- Required action
In the records below, which lines include "très"? Copy them.

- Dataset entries
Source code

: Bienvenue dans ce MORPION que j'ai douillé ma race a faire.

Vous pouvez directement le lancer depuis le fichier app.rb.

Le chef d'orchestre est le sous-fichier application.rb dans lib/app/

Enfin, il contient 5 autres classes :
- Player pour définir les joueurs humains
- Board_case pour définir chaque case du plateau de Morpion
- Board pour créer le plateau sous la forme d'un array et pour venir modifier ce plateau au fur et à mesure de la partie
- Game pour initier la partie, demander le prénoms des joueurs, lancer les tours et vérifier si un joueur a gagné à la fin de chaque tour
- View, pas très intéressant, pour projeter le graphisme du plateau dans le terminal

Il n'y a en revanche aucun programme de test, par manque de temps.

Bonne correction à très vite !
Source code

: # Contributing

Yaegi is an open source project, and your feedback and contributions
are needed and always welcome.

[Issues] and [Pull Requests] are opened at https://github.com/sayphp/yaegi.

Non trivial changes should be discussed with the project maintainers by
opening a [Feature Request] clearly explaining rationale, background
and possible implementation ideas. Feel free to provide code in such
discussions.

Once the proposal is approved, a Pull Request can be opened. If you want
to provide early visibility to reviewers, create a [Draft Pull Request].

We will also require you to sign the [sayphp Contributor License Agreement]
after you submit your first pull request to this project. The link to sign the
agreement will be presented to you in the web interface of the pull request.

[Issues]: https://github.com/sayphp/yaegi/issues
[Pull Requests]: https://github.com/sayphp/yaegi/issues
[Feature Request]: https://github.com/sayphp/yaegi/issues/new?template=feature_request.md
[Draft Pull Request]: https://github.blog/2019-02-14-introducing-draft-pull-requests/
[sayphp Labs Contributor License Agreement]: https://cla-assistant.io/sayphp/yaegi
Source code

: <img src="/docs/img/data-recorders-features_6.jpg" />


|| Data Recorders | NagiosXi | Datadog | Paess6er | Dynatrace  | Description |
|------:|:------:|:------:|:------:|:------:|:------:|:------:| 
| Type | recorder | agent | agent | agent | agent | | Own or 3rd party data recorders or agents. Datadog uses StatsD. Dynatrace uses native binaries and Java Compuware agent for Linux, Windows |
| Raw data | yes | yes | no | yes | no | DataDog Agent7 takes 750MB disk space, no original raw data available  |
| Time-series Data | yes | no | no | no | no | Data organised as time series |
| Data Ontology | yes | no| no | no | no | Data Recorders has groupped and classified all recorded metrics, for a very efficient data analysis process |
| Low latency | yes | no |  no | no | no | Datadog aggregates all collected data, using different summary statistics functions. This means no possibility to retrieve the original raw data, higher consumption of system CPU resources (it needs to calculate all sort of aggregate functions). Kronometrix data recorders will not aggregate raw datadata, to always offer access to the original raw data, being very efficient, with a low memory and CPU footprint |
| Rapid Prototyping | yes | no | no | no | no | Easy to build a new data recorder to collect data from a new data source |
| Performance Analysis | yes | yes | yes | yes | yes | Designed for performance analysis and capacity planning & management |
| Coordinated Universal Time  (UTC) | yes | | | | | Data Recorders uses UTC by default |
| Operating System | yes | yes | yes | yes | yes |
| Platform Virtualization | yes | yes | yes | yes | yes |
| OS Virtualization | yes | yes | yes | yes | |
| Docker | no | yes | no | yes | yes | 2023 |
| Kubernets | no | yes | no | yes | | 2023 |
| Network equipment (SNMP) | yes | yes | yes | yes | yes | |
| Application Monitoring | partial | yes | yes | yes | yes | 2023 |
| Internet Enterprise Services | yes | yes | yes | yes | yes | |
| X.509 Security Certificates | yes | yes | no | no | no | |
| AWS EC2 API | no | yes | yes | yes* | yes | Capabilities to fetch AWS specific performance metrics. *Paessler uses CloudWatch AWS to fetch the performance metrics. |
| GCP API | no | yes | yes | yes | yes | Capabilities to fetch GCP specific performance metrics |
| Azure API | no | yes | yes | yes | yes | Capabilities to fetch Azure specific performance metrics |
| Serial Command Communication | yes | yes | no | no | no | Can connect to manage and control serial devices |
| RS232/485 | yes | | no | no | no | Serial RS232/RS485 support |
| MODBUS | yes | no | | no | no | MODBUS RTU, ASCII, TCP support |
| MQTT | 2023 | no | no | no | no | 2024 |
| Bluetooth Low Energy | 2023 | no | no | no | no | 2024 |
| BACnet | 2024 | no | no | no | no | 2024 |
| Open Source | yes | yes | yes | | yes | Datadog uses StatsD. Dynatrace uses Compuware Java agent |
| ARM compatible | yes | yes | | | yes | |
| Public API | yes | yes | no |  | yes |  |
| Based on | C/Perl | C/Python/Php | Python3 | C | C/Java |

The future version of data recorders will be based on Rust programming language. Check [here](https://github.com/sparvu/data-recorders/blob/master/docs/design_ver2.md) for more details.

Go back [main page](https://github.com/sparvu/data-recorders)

- Written solution
- View, pas très intéressant, pour projeter le graphisme du plateau dans le terminal
Bonne correction à très vite !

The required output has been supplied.